What you are asked to do ▸ Beginning with the first line, please repeat the entries exactly and end on the line that contains "## Screenshots 📷".

Records for the exercise ▸
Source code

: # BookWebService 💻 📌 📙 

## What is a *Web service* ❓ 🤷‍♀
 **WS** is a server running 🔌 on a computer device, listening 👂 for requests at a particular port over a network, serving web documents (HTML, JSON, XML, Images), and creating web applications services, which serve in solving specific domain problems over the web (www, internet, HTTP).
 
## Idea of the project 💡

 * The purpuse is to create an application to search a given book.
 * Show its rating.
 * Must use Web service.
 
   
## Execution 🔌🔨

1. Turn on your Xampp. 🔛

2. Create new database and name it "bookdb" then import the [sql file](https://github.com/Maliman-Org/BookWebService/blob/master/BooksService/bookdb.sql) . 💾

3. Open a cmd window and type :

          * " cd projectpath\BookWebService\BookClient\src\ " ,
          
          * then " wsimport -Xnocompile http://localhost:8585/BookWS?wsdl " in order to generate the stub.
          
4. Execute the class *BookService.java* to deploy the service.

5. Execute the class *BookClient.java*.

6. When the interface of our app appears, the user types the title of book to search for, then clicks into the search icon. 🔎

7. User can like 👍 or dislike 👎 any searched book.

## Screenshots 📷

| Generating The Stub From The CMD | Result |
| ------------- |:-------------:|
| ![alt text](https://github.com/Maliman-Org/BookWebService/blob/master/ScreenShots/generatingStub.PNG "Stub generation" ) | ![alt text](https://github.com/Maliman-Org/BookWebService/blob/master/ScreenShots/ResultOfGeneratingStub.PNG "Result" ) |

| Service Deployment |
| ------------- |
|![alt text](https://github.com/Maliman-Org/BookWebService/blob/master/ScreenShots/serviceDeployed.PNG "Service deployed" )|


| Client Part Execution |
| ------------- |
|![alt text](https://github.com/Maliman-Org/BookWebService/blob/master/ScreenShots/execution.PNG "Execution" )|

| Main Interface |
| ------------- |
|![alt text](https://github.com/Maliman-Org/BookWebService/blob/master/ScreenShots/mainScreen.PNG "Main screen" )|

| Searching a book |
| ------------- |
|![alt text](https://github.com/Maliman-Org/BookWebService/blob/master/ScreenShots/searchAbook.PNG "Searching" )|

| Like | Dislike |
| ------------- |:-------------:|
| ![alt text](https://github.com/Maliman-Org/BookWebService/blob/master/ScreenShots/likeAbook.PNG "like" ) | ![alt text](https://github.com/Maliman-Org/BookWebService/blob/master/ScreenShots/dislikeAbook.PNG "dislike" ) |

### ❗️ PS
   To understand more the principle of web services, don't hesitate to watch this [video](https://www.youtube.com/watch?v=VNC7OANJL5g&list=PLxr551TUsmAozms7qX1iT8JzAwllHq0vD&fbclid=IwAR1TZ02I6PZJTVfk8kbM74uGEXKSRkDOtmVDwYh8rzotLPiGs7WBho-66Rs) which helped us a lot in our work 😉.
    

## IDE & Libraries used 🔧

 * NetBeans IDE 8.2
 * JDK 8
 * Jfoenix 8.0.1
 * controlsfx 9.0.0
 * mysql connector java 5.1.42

Completed exercise ▸
Source code

: # BookWebService 💻 📌 📙 

## What is a *Web service* ❓ 🤷‍♀
 **WS** is a server running 🔌 on a computer device, listening 👂 for requests at a particular port over a network, serving web documents (HTML, JSON, XML, Images), and creating web applications services, which serve in solving specific domain problems over the web (www, internet, HTTP).
 
## Idea of the project 💡

 * The purpuse is to create an application to search a given book.
 * Show its rating.
 * Must use Web service.
 
   
## Execution 🔌🔨

1. Turn on your Xampp. 🔛

2. Create new database and name it "bookdb" then import the [sql file](https://github.com/Maliman-Org/BookWebService/blob/master/BooksService/bookdb.sql) . 💾

3. Open a cmd window and type :

          * " cd projectpath\BookWebService\BookClient\src\ " ,
          
          * then " wsimport -Xnocompile http://localhost:8585/BookWS?wsdl " in order to generate the stub.
          
4. Execute the class *BookService.java* to deploy the service.

5. Execute the class *BookClient.java*.

6. When the interface of our app appears, the user types the title of book to search for, then clicks into the search icon. 🔎

7. User can like 👍 or dislike 👎 any searched book.

## Screenshots 📷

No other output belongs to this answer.